Chi-squared test for given probabilities with simulated p-value
(based on 9999 replicates)

data: num.stems
X-squared = 3.5113, df = NA, p-value = 0.9459

The result is nearly identical to what we obtained with the parametric test using the combined categories.

A skeptic might argue that the way we're handling the last category is overly favorable to our model. The empirical distribution of the raw data does not decrease to zero; the last observed category has four observations. By lumping the tail of the negative binomial distribution into the last observed category we force the expected results to more closely resemble the observed data. To satisfy such a skeptic I create a new category, X = 10+, for both the observed and expected counts and redo the randomization test. This category represents stems with aphid counts of 10 or more. Of course, the observed frequency of this new category is 0.

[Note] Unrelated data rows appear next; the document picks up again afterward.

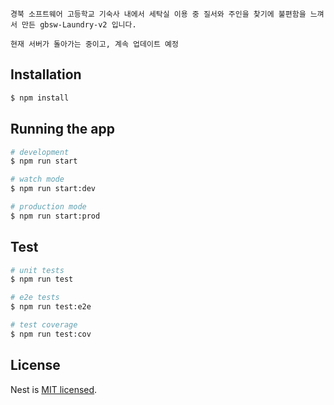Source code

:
 ```
경북 소프트웨어 고등학교 기숙사 내에서 세탁실 이용 중 질서와 주인을 찾기에 불편함을 느껴서 만든 gbsw-Laundry-v2 입니다.

현재 서버가 돌아가는 중이고, 계속 업데이트 예정
```

## Installation

```bash
$ npm install
```

## Running the app

```bash
# development
$ npm run start

# watch mode
$ npm run start:dev

# production mode
$ npm run start:prod
```

## Test

```bash
# unit tests
$ npm run test

# e2e tests
$ npm run test:e2e

# test coverage
$ npm run test:cov
```

## License

Nest is [MIT licensed](LICENSE).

new.numstems <- c(num.stems,0)

new.NB.p <- c(dnbinom(0:9, mu=out.NB$estimate[1], size=out.NB$estimate[2]), 1-pnbinom(9, mu=out.NB$estimate[1], size=out.NB$estimate[2]))

new.NB.p

[1] 0.10943985 0.16405655 0.16945422 0.14869883 0.11893284 0.08958118
[7] 0.06468935 0.04527822 0.03093792 0.02073880 0.03819224

new.NB.p*50

[1] 5.471993 8.202827 8.472711 7.434941 5.946642 4.479059 3.234468
[8] 2.263911 1.546896 1.036940 1.909612

chisq.test(new.numstems, p=new.NB.p, simulate.p.value=TRUE, B=9999)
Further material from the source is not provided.